REQUIREMENT — Restate every line below word for word, but drop each picture.

(Data entries)

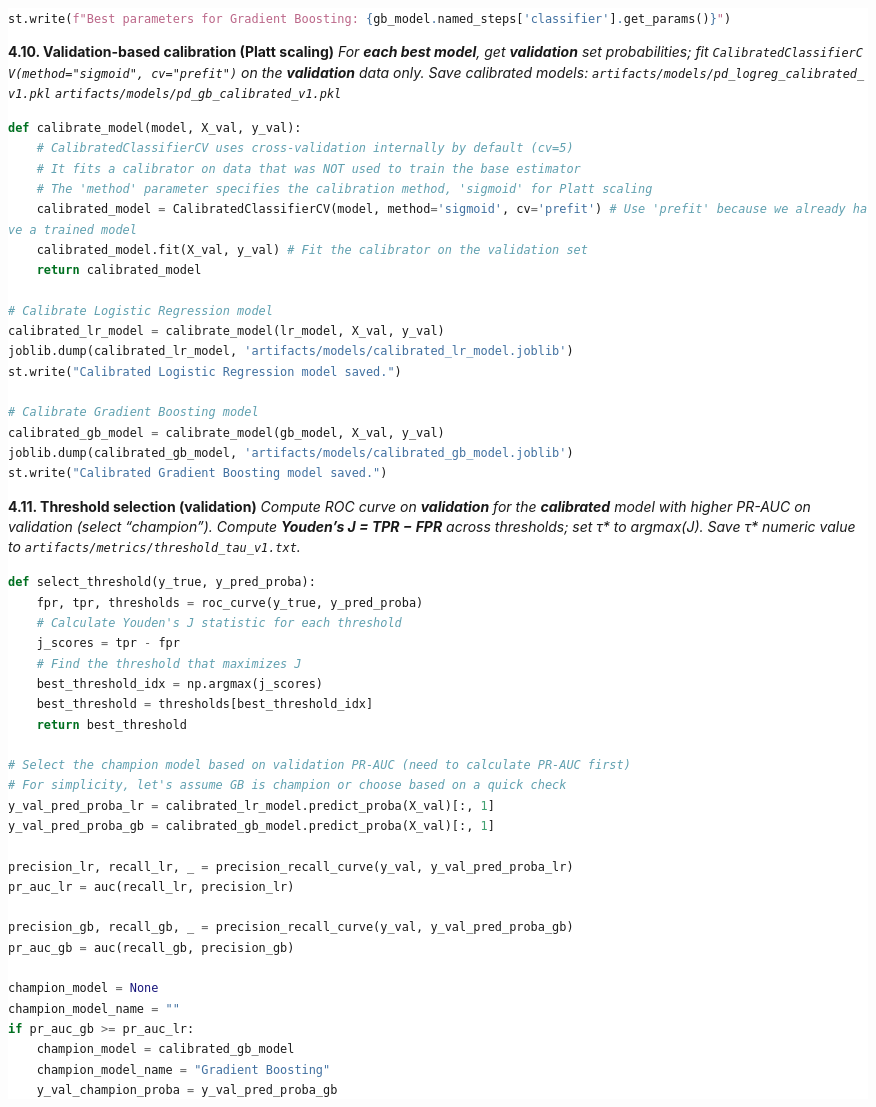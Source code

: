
 ```python
st.write(f"Best parameters for Gradient Boosting: {gb_model.named_steps['classifier'].get_params()}")
```

**4.10. Validation-based calibration (Platt scaling)**
*For **each best model**, get **validation** set probabilities; fit `CalibratedClassifierCV(method="sigmoid", cv="prefit")` on the **validation** data only.*
*Save calibrated models:*
*`artifacts/models/pd_logreg_calibrated_v1.pkl`*
*`artifacts/models/pd_gb_calibrated_v1.pkl`*

```python
def calibrate_model(model, X_val, y_val):
    # CalibratedClassifierCV uses cross-validation internally by default (cv=5)
    # It fits a calibrator on data that was NOT used to train the base estimator
    # The 'method' parameter specifies the calibration method, 'sigmoid' for Platt scaling
    calibrated_model = CalibratedClassifierCV(model, method='sigmoid', cv='prefit') # Use 'prefit' because we already have a trained model
    calibrated_model.fit(X_val, y_val) # Fit the calibrator on the validation set
    return calibrated_model

# Calibrate Logistic Regression model
calibrated_lr_model = calibrate_model(lr_model, X_val, y_val)
joblib.dump(calibrated_lr_model, 'artifacts/models/calibrated_lr_model.joblib')
st.write("Calibrated Logistic Regression model saved.")

# Calibrate Gradient Boosting model
calibrated_gb_model = calibrate_model(gb_model, X_val, y_val)
joblib.dump(calibrated_gb_model, 'artifacts/models/calibrated_gb_model.joblib')
st.write("Calibrated Gradient Boosting model saved.")
```

**4.11. Threshold selection (validation)**
*Compute ROC curve on **validation** for the **calibrated** model with higher PR-AUC on validation (select “champion”).*
*Compute **Youden’s J = TPR − FPR** across thresholds; set τ\* to argmax(J).*
*Save τ\* numeric value to `artifacts/metrics/threshold_tau_v1.txt`.*

```python
def select_threshold(y_true, y_pred_proba):
    fpr, tpr, thresholds = roc_curve(y_true, y_pred_proba)
    # Calculate Youden's J statistic for each threshold
    j_scores = tpr - fpr
    # Find the threshold that maximizes J
    best_threshold_idx = np.argmax(j_scores)
    best_threshold = thresholds[best_threshold_idx]
    return best_threshold

# Select the champion model based on validation PR-AUC (need to calculate PR-AUC first)
# For simplicity, let's assume GB is champion or choose based on a quick check
y_val_pred_proba_lr = calibrated_lr_model.predict_proba(X_val)[:, 1]
y_val_pred_proba_gb = calibrated_gb_model.predict_proba(X_val)[:, 1]

precision_lr, recall_lr, _ = precision_recall_curve(y_val, y_val_pred_proba_lr)
pr_auc_lr = auc(recall_lr, precision_lr)

precision_gb, recall_gb, _ = precision_recall_curve(y_val, y_val_pred_proba_gb)
pr_auc_gb = auc(recall_gb, precision_gb)

champion_model = None
champion_model_name = ""
if pr_auc_gb >= pr_auc_lr:
    champion_model = calibrated_gb_model
    champion_model_name = "Gradient Boosting"
    y_val_champion_proba = y_val_pred_proba_gb
```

RESULT OF THE TASK —
Source code

:
 ```python
st.write(f"Best parameters for Gradient Boosting: {gb_model.named_steps['classifier'].get_params()}")
```

**4.10. Validation-based calibration (Platt scaling)**
*For **each best model**, get **validation** set probabilities; fit `CalibratedClassifierCV(method="sigmoid", cv="prefit")` on the **validation** data only.*
*Save calibrated models:*
*`artifacts/models/pd_logreg_calibrated_v1.pkl`*
*`artifacts/models/pd_gb_calibrated_v1.pkl`*

```python
def calibrate_model(model, X_val, y_val):
    # CalibratedClassifierCV uses cross-validation internally by default (cv=5)
    # It fits a calibrator on data that was NOT used to train the base estimator
    # The 'method' parameter specifies the calibration method, 'sigmoid' for Platt scaling
    calibrated_model = CalibratedClassifierCV(model, method='sigmoid', cv='prefit') # Use 'prefit' because we already have a trained model
    calibrated_model.fit(X_val, y_val) # Fit the calibrator on the validation set
    return calibrated_model

# Calibrate Logistic Regression model
calibrated_lr_model = calibrate_model(lr_model, X_val, y_val)
joblib.dump(calibrated_lr_model, 'artifacts/models/calibrated_lr_model.joblib')
st.write("Calibrated Logistic Regression model saved.")

# Calibrate Gradient Boosting model
calibrated_gb_model = calibrate_model(gb_model, X_val, y_val)
joblib.dump(calibrated_gb_model, 'artifacts/models/calibrated_gb_model.joblib')
st.write("Calibrated Gradient Boosting model saved.")
```

**4.11. Threshold selection (validation)**
*Compute ROC curve on **validation** for the **calibrated** model with higher PR-AUC on validation (select “champion”).*
*Compute **Youden’s J = TPR − FPR** across thresholds; set τ\* to argmax(J).*
*Save τ\* numeric value to `artifacts/metrics/threshold_tau_v1.txt`.*

```python
def select_threshold(y_true, y_pred_proba):
    fpr, tpr, thresholds = roc_curve(y_true, y_pred_proba)
    # Calculate Youden's J statistic for each threshold
    j_scores = tpr - fpr
    # Find the threshold that maximizes J
    best_threshold_idx = np.argmax(j_scores)
    best_threshold = thresholds[best_threshold_idx]
    return best_threshold

# Select the champion model based on validation PR-AUC (need to calculate PR-AUC first)
# For simplicity, let's assume GB is champion or choose based on a quick check
y_val_pred_proba_lr = calibrated_lr_model.predict_proba(X_val)[:, 1]
y_val_pred_proba_gb = calibrated_gb_model.predict_proba(X_val)[:, 1]

precision_lr, recall_lr, _ = precision_recall_curve(y_val, y_val_pred_proba_lr)
pr_auc_lr = auc(recall_lr, precision_lr)

precision_gb, recall_gb, _ = precision_recall_curve(y_val, y_val_pred_proba_gb)
pr_auc_gb = auc(recall_gb, precision_gb)

champion_model = None
champion_model_name = ""
if pr_auc_gb >= pr_auc_lr:
    champion_model = calibrated_gb_model
    champion_model_name = "Gradient Boosting"
    y_val_champion_proba = y_val_pred_proba_gb
```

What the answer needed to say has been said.